## WHAT YOU ARE ASKED TO DO
Please reproduce the data exactly, excluding any pictures it contains.
· · · ·
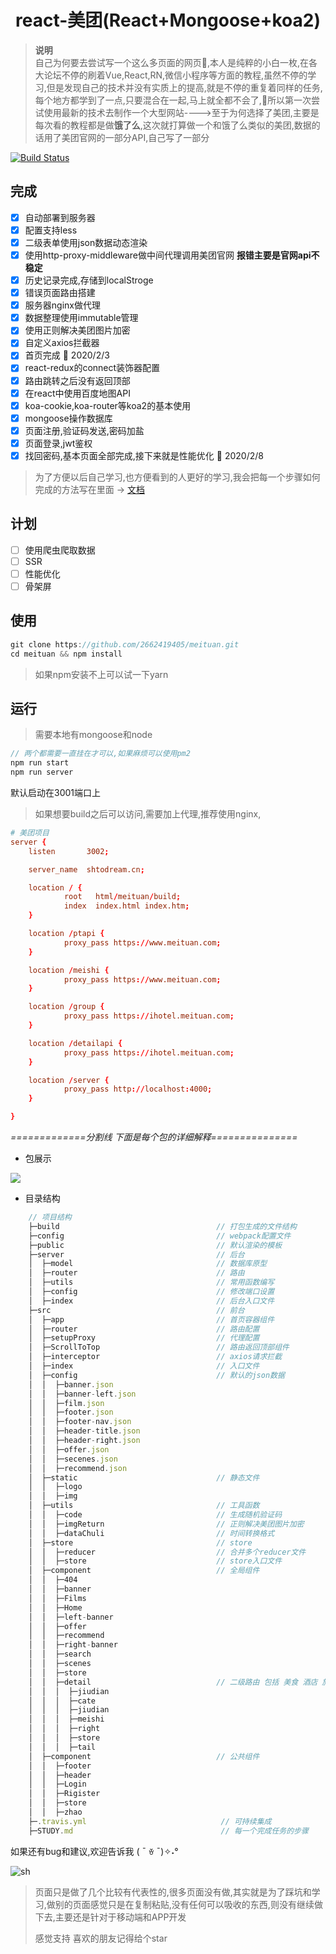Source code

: <div align="center">
  
# react-美团(React+Mongoose+koa2)

</div>

> **说明** <br/>
> 自己为何要去尝试写一个这么多页面的网页:100:,本人是纯粹的小白一枚,在各大论坛不停的刷着Vue,React,RN,微信小程序等方面的教程,虽然不停的学习,但是发现自己的技术并没有实质上的提高,就是不停的重复着同样的任务,每个地方都学到了一点,只要混合在一起,马上就全都不会了,:tada:所以第一次尝试使用最新的技术去制作一个大型网站---->至于为何选择了美团,主要是每次看的教程都是做**饿了么**,这次就打算做一个和饿了么类似的美团,数据的话用了美团官网的一部分API,自己写了一部分

[![Build Status](https://www.travis-ci.org/2662419405/meituan.svg?branch=master)](https://www.travis-ci.org/2662419405/meituan)

## 完成

- [x] 自动部署到服务器
- [x] 配置支持less
- [x] 二级表单使用json数据动态渲染
- [x] 使用http-proxy-middleware做中间代理调用美团官网 **报错主要是官网api不稳定**
- [x] 历史记录完成,存储到localStroge
- [x] 错误页面路由搭建
- [x] 服务器nginx做代理
- [x] 数据整理使用immutable管理
- [x] 使用正则解决美团图片加密
- [x] 自定义axios拦截器
- [x] 首页完成 :tada: 2020/2/3
- [x] react-redux的connect装饰器配置
- [x] 路由跳转之后没有返回顶部
- [x] 在react中使用百度地图API
- [x] koa-cookie,koa-router等koa2的基本使用
- [x] mongoose操作数据库
- [x] 页面注册,验证码发送,密码加盐
- [x] 页面登录,jwt鉴权
- [x] 找回密码,基本页面全部完成,接下来就是性能优化 :rainbow: 2020/2/8

> 为了方便以后自己学习,也方便看到的人更好的学习,我会把每一个步骤如何完成的方法写在里面 -> [文档](/STUDY.md)

## 计划

- [ ] 使用爬虫爬取数据
- [ ] SSR
- [ ] 性能优化
- [ ] 骨架屏

## 使用

```js
git clone https://github.com/2662419405/meituan.git
cd meituan && npm install
```

> 如果npm安装不上可以试一下yarn

## 运行

> 需要本地有mongoose和node

```js
// 两个都需要一直挂在才可以,如果麻烦可以使用pm2
npm run start
npm run server 
```

默认启动在3001端口上

> 如果想要build之后可以访问,需要加上代理,推荐使用nginx,

```conf
# 美团项目
server {
	listen       3002;

	server_name  shtodream.cn;

	location / {
			root   html/meituan/build;
			index  index.html index.htm;
	}

	location /ptapi {
			proxy_pass https://www.meituan.com;
	}

	location /meishi {
			proxy_pass https://www.meituan.com;
	}

	location /group {
			proxy_pass https://ihotel.meituan.com;
	}

	location /detailapi {
			proxy_pass https://ihotel.meituan.com;
	}

	location /server {
			proxy_pass http://localhost:4000;
	}

}
```

*=============分割线  下面是每个包的详细解释===============*

* 包展示

<img src="https://cdn.jsdelivr.net/gh/2662419405/imgs/tu/meituan.png"/>

* 目录结构

```js
    // 项目结构
    ├─build                                   // 打包生成的文件结构
	├─config                                  // webpack配置文件
	├─public                                  // 默认渲染的模板
    ├─server  								  // 后台
    │  ├─model          					  // 数据库原型     
    │  ├─router          				  	  // 路由
	│  ├─utils          				 	  // 常用函数编写
	│  ├─config                               // 修改端口设置
	│  ├─index                                // 后台入口文件
	├─src                                     // 前台
    │  ├─app                                  // 首页容器组件
    │  ├─router                               // 路由配置
    │  ├─setupProxy                           // 代理配置
	│  ├─ScrollToTop                          // 路由返回顶部组件
	│  ├─interceptor                          // axios请求拦截
	│  ├─index                                // 入口文件
    │  ├─config                               // 默认的json数据
    │  │  ├─banner.json
	│  │  ├─banner-left.json
	│  │  ├─film.json
	│  │  ├─footer.json
	│  │  ├─footer-nav.json
	│  │  ├─header-title.json
	│  │  ├─header-right.json
	│  │  ├─offer.json
	│  │  ├─secenes.json
	│  │  ├─recommend.json
    │  ├─static                               // 静态文件
    │  │  ├─logo
	│  │  ├─img
    │  ├─utils                                // 工具函数
    │  │  ├─code                              // 生成随机验证码
	│  │  ├─imgReturn                         // 正则解决美团图片加密
	│  │  ├─dataChuli                         // 时间转换格式
    │  ├─store                                // store
    │  │  ├─reducer                           // 合并多个reducer文件
	│  │  ├─store                             // store入口文件
    │  ├─component                            // 全局组件
    │  │  ├─404
    │  │  ├─banner
    │  │  ├─Films
    │  │  ├─Home
    │  │  ├─left-banner
    │  │  ├─offer
    │  │  ├─recommend
    │  │  ├─right-banner
    │  │  ├─search
    │  │  ├─scenes
    │  │  ├─store
	│  │  ├─detail                            // 二级路由 包括 美食 酒店 旅游 等
	│  │  │  ├─jiudian
	│  │  │  ├─cate
	│  │  │  ├─jiudian
	│  │  │  ├─meishi
	│  │  │  ├─right
	│  │  │  ├─store
	│  │  │  ├─tail
    │  ├─component                            // 公共组件
    │  │  ├─footer
    │  │  ├─header
    │  │  ├─Login
    │  │  ├─Rigister
    │  │  ├─store
    │  │  ├─zhao
	├─.travis.yml							   // 可持续集成
	├─STUDY.md						           // 每一个完成任务的步骤
```

如果还有bug和建议,欢迎告诉我  (͏ ˉ ꈊ ˉ)✧˖°

![sh](https://studyit.club/Study/qq.jpg)

>  页面只是做了几个比较有代表性的,很多页面没有做,其实就是为了踩坑和学习,做别的页面感觉只是在复制粘贴,没有任何可以吸收的东西,则没有继续做下去,主要还是针对于移动端和APP开发
> 
> 感觉支持  喜欢的朋友记得给个star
· · · ·
## WRITTEN SOLUTION
Source code

: <div align="center">
  
# react-美团(React+Mongoose+koa2)

</div>

> **说明** <br/>
> 自己为何要去尝试写一个这么多页面的网页:100:,本人是纯粹的小白一枚,在各大论坛不停的刷着Vue,React,RN,微信小程序等方面的教程,虽然不停的学习,但是发现自己的技术并没有实质上的提高,就是不停的重复着同样的任务,每个地方都学到了一点,只要混合在一起,马上就全都不会了,:tada:所以第一次尝试使用最新的技术去制作一个大型网站---->至于为何选择了美团,主要是每次看的教程都是做**饿了么**,这次就打算做一个和饿了么类似的美团,数据的话用了美团官网的一部分API,自己写了一部分

[![Build Status](https://www.travis-ci.org/2662419405/meituan.svg?branch=master)](https://www.travis-ci.org/2662419405/meituan)

## 完成

- [x] 自动部署到服务器
- [x] 配置支持less
- [x] 二级表单使用json数据动态渲染
- [x] 使用http-proxy-middleware做中间代理调用美团官网 **报错主要是官网api不稳定**
- [x] 历史记录完成,存储到localStroge
- [x] 错误页面路由搭建
- [x] 服务器nginx做代理
- [x] 数据整理使用immutable管理
- [x] 使用正则解决美团图片加密
- [x] 自定义axios拦截器
- [x] 首页完成 :tada: 2020/2/3
- [x] react-redux的connect装饰器配置
- [x] 路由跳转之后没有返回顶部
- [x] 在react中使用百度地图API
- [x] koa-cookie,koa-router等koa2的基本使用
- [x] mongoose操作数据库
- [x] 页面注册,验证码发送,密码加盐
- [x] 页面登录,jwt鉴权
- [x] 找回密码,基本页面全部完成,接下来就是性能优化 :rainbow: 2020/2/8

> 为了方便以后自己学习,也方便看到的人更好的学习,我会把每一个步骤如何完成的方法写在里面 -> [文档](/STUDY.md)

## 计划

- [ ] 使用爬虫爬取数据
- [ ] SSR
- [ ] 性能优化
- [ ] 骨架屏

## 使用

```js
git clone https://github.com/2662419405/meituan.git
cd meituan && npm install
```

> 如果npm安装不上可以试一下yarn

## 运行

> 需要本地有mongoose和node

```js
// 两个都需要一直挂在才可以,如果麻烦可以使用pm2
npm run start
npm run server 
```

默认启动在3001端口上

> 如果想要build之后可以访问,需要加上代理,推荐使用nginx,

```conf
# 美团项目
server {
	listen       3002;

	server_name  shtodream.cn;

	location / {
			root   html/meituan/build;
			index  index.html index.htm;
	}

	location /ptapi {
			proxy_pass https://www.meituan.com;
	}

	location /meishi {
			proxy_pass https://www.meituan.com;
	}

	location /group {
			proxy_pass https://ihotel.meituan.com;
	}

	location /detailapi {
			proxy_pass https://ihotel.meituan.com;
	}

	location /server {
			proxy_pass http://localhost:4000;
	}

}
```

*=============分割线  下面是每个包的详细解释===============*

* 包展示

<img src="https://cdn.jsdelivr.net/gh/2662419405/imgs/tu/meituan.png"/>

* 目录结构

```js
    // 项目结构
    ├─build                                   // 打包生成的文件结构
	├─config                                  // webpack配置文件
	├─public                                  // 默认渲染的模板
    ├─server  								  // 后台
    │  ├─model          					  // 数据库原型     
    │  ├─router          				  	  // 路由
	│  ├─utils          				 	  // 常用函数编写
	│  ├─config                               // 修改端口设置
	│  ├─index                                // 后台入口文件
	├─src                                     // 前台
    │  ├─app                                  // 首页容器组件
    │  ├─router                               // 路由配置
    │  ├─setupProxy                           // 代理配置
	│  ├─ScrollToTop                          // 路由返回顶部组件
	│  ├─interceptor                          // axios请求拦截
	│  ├─index                                // 入口文件
    │  ├─config                               // 默认的json数据
    │  │  ├─banner.json
	│  │  ├─banner-left.json
	│  │  ├─film.json
	│  │  ├─footer.json
	│  │  ├─footer-nav.json
	│  │  ├─header-title.json
	│  │  ├─header-right.json
	│  │  ├─offer.json
	│  │  ├─secenes.json
	│  │  ├─recommend.json
    │  ├─static                               // 静态文件
    │  │  ├─logo
	│  │  ├─img
    │  ├─utils                                // 工具函数
    │  │  ├─code                              // 生成随机验证码
	│  │  ├─imgReturn                         // 正则解决美团图片加密
	│  │  ├─dataChuli                         // 时间转换格式
    │  ├─store                                // store
    │  │  ├─reducer                           // 合并多个reducer文件
	│  │  ├─store                             // store入口文件
    │  ├─component                            // 全局组件
    │  │  ├─404
    │  │  ├─banner
    │  │  ├─Films
    │  │  ├─Home
    │  │  ├─left-banner
    │  │  ├─offer
    │  │  ├─recommend
    │  │  ├─right-banner
    │  │  ├─search
    │  │  ├─scenes
    │  │  ├─store
	│  │  ├─detail                            // 二级路由 包括 美食 酒店 旅游 等
	│  │  │  ├─jiudian
	│  │  │  ├─cate
	│  │  │  ├─jiudian
	│  │  │  ├─meishi
	│  │  │  ├─right
	│  │  │  ├─store
	│  │  │  ├─tail
    │  ├─component                            // 公共组件
    │  │  ├─footer
    │  │  ├─header
    │  │  ├─Login
    │  │  ├─Rigister
    │  │  ├─store
    │  │  ├─zhao
	├─.travis.yml							   // 可持续集成
	├─STUDY.md						           // 每一个完成任务的步骤
```

如果还有bug和建议,欢迎告诉我  (͏ ˉ ꈊ ˉ)✧˖°

![sh](https://studyit.club/Study/qq.jpg)

>  页面只是做了几个比较有代表性的,很多页面没有做,其实就是为了踩坑和学习,做别的页面感觉只是在复制粘贴,没有任何可以吸收的东西,则没有继续做下去,主要还是针对于移动端和APP开发
> 
> 感觉支持  喜欢的朋友记得给个star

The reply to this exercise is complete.